**ACTION ITEM**
Give a faithful, exact copy of all entries, minus the images.

Saved entries:
════

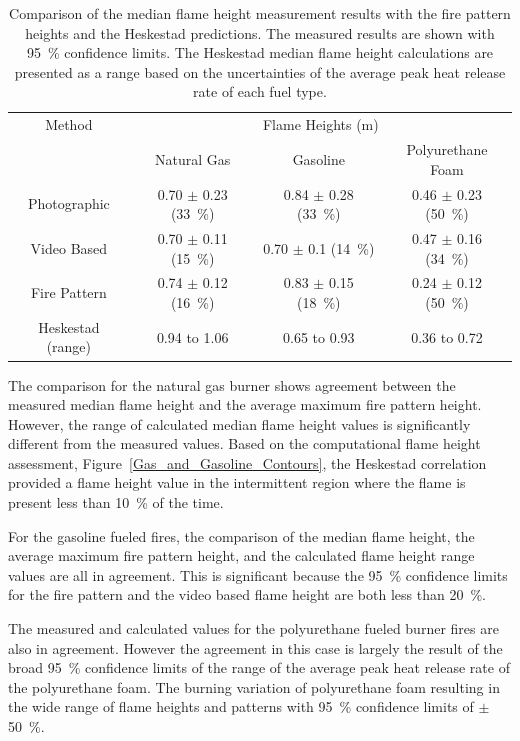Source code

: \documentclass[twoside]{uocthesis}
\begin{document}
{\begin{table}
\centering
\footnotesize
\begin{tabular}{|c|c|c|c|}
\hline
Method          &   \multicolumn{3}{|c|}{Flame Heights (m)} \\ \cline{2-4}
                &       Natural Gas	            &   Gasoline	            & Polyurethane Foam \\ \hline 
Photographic    &       0.70 $\pm$ 0.23 (33~\%)   &	0.84 $\pm$ 0.28 (33~\%) 	& 0.46 $\pm$ 0.23 (50~\%)   \\
Video Based     &   	0.70 $\pm$ 0.11 (15~\%)   &	0.70 $\pm$ 0.1 (14~\%) 	& 0.47 $\pm$ 0.16 (34~\%)   \\
Fire Pattern    &   	0.74 $\pm$ 0.12 (16~\%)   &	0.83 $\pm$ 0.15 (18~\%) 	& 0.24 $\pm$ 0.12 (50~\%)   \\
Heskestad (range)  &   	0.94 to 1.06		    &	0.65 to 0.93        	& 0.36 to 0.72   \\
\hline
\end{tabular}
 \caption[Comparison of the median flame height measurement results with the fire pattern heights and the Heskestad predictions]{Comparison of the median flame height measurement results with the fire pattern heights and the Heskestad predictions. The measured results are shown with 95~\% confidence limits.  The Heskestad median flame height calculations are presented as a range based on the uncertainties of the average peak heat release rate of each fuel type.} 
 \label{tab:Comparing_Flame_Heights}
\end{table}

 The comparison for the natural gas burner shows agreement between the measured median flame height and the average maximum fire pattern height. However, the range of calculated median flame height values is significantly different from the measured values. Based on the computational flame height assessment, Figure~\ref{Gas_and_Gasoline_Contours}, the Heskestad correlation provided a flame height value in the intermittent region where the flame is present less than 10~\% of the time.     

For the gasoline fueled fires, the comparison of the median flame height, the average maximum fire pattern height, and the calculated flame height range values are all in agreement. This is significant because the 95~\% confidence limits for the fire pattern and the video based flame height are both less than 20~\%.

The measured and calculated values for the polyurethane fueled burner fires are also in agreement.  However the agreement in this case is largely the result of the broad 95~\% confidence limits of the range of the average peak heat release rate of the polyurethane foam.  The burning variation of polyurethane foam resulting in the wide range of flame heights and patterns with 95~\% confidence limits of $\pm$ 50~\%. 

}
\end{document}
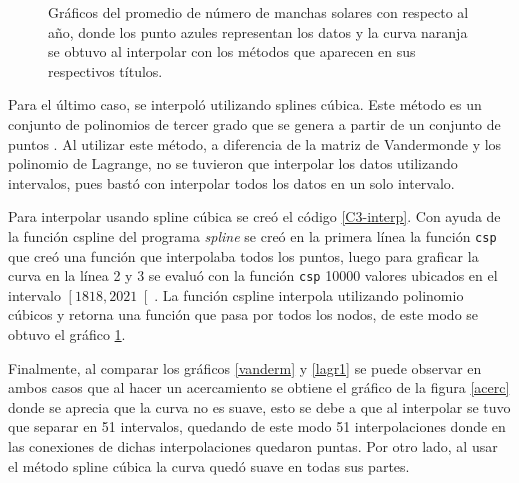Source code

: \documentclass[../portafolio.tex]{subfiles}
\begin{document}
\begin{figure}[H]
\begin{subfigure}[b]{0.49\textwidth}
         \caption{}
         \label{sp}
     \end{subfigure}
    \caption{Gráficos del promedio de número de manchas solares con respecto al año, donde los punto azules representan los datos y la curva naranja se obtuvo al interpolar con los métodos que aparecen en sus respectivos títulos.}
    \label{--}
\end{figure}


Para el último caso, se interpoló utilizando splines cúbica. Este método es un conjunto de polinomios de tercer grado que se genera a partir de un conjunto de puntos \cite{spline}. Al utilizar este método, a diferencia de la matriz de Vandermonde y los polinomio de Lagrange, no se tuvieron que interpolar los datos utilizando intervalos, pues bastó con interpolar todos los datos en un solo intervalo. 

\vspace{2mm}
Para interpolar usando spline cúbica se creó el código \ref{C3-interp}. Con ayuda de la función cspline del programa \textit{spline} se creó en la primera línea la función \texttt{csp} que creó una función que interpolaba todos los puntos, luego para graficar la curva en la línea 2 y 3 se evaluó con la función \texttt{csp} 10000 valores ubicados en el intervalo $\left[1818,2021 \right[$. La función cspline interpola utilizando polinomio cúbicos y retorna una función que pasa por todos los nodos, de este modo se obtuvo el gráfico \ref{sp}.



\vspace{2mm}
Finalmente, al comparar los gráficos \ref{vanderm} y \ref{lagr1} se puede observar en ambos casos que al hacer un acercamiento se obtiene el gráfico de la figura \ref{acerc} donde se aprecia que la curva no es suave, esto se debe a que al interpolar se tuvo que separar en 51 intervalos, quedando de este modo 51 interpolaciones donde en las conexiones de dichas interpolaciones quedaron puntas. Por otro lado, al usar el método spline cúbica la curva quedó suave en todas sus partes.
\end{document}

════

**YOUR SOLUTION**
Source code

: \documentclass[twoside]{uocthesis}
\begin{document}
{\begin{table}
\centering
\footnotesize
\begin{tabular}{|c|c|c|c|}
\hline
Method          &   \multicolumn{3}{|c|}{Flame Heights (m)} \\ \cline{2-4}
                &       Natural Gas	            &   Gasoline	            & Polyurethane Foam \\ \hline 
Photographic    &       0.70 $\pm$ 0.23 (33~\%)   &	0.84 $\pm$ 0.28 (33~\%) 	& 0.46 $\pm$ 0.23 (50~\%)   \\
Video Based     &   	0.70 $\pm$ 0.11 (15~\%)   &	0.70 $\pm$ 0.1 (14~\%) 	& 0.47 $\pm$ 0.16 (34~\%)   \\
Fire Pattern    &   	0.74 $\pm$ 0.12 (16~\%)   &	0.83 $\pm$ 0.15 (18~\%) 	& 0.24 $\pm$ 0.12 (50~\%)   \\
Heskestad (range)  &   	0.94 to 1.06		    &	0.65 to 0.93        	& 0.36 to 0.72   \\
\hline
\end{tabular}
 \caption[Comparison of the median flame height measurement results with the fire pattern heights and the Heskestad predictions]{Comparison of the median flame height measurement results with the fire pattern heights and the Heskestad predictions. The measured results are shown with 95~\% confidence limits.  The Heskestad median flame height calculations are presented as a range based on the uncertainties of the average peak heat release rate of each fuel type.} 
 \label{tab:Comparing_Flame_Heights}
\end{table}

 The comparison for the natural gas burner shows agreement between the measured median flame height and the average maximum fire pattern height. However, the range of calculated median flame height values is significantly different from the measured values. Based on the computational flame height assessment, Figure~\ref{Gas_and_Gasoline_Contours}, the Heskestad correlation provided a flame height value in the intermittent region where the flame is present less than 10~\% of the time.     

For the gasoline fueled fires, the comparison of the median flame height, the average maximum fire pattern height, and the calculated flame height range values are all in agreement. This is significant because the 95~\% confidence limits for the fire pattern and the video based flame height are both less than 20~\%.

The measured and calculated values for the polyurethane fueled burner fires are also in agreement.  However the agreement in this case is largely the result of the broad 95~\% confidence limits of the range of the average peak heat release rate of the polyurethane foam.  The burning variation of polyurethane foam resulting in the wide range of flame heights and patterns with 95~\% confidence limits of $\pm$ 50~\%. 

}
\end{document}
Source code

: \documentclass[../portafolio.tex]{subfiles}
\begin{document}
\begin{figure}[H]
\begin{subfigure}[b]{0.49\textwidth}
         \caption{}
         \label{sp}
     \end{subfigure}
    \caption{Gráficos del promedio de número de manchas solares con respecto al año, donde los punto azules representan los datos y la curva naranja se obtuvo al interpolar con los métodos que aparecen en sus respectivos títulos.}
    \label{--}
\end{figure}


Para el último caso, se interpoló utilizando splines cúbica. Este método es un conjunto de polinomios de tercer grado que se genera a partir de un conjunto de puntos \cite{spline}. Al utilizar este método, a diferencia de la matriz de Vandermonde y los polinomio de Lagrange, no se tuvieron que interpolar los datos utilizando intervalos, pues bastó con interpolar todos los datos en un solo intervalo. 

\vspace{2mm}
Para interpolar usando spline cúbica se creó el código \ref{C3-interp}. Con ayuda de la función cspline del programa \textit{spline} se creó en la primera línea la función \texttt{csp} que creó una función que interpolaba todos los puntos, luego para graficar la curva en la línea 2 y 3 se evaluó con la función \texttt{csp} 10000 valores ubicados en el intervalo $\left[1818,2021 \right[$. La función cspline interpola utilizando polinomio cúbicos y retorna una función que pasa por todos los nodos, de este modo se obtuvo el gráfico \ref{sp}.



\vspace{2mm}
Finalmente, al comparar los gráficos \ref{vanderm} y \ref{lagr1} se puede observar en ambos casos que al hacer un acercamiento se obtiene el gráfico de la figura \ref{acerc} donde se aprecia que la curva no es suave, esto se debe a que al interpolar se tuvo que separar en 51 intervalos, quedando de este modo 51 interpolaciones donde en las conexiones de dichas interpolaciones quedaron puntas. Por otro lado, al usar el método spline cúbica la curva quedó suave en todas sus partes.
\end{document}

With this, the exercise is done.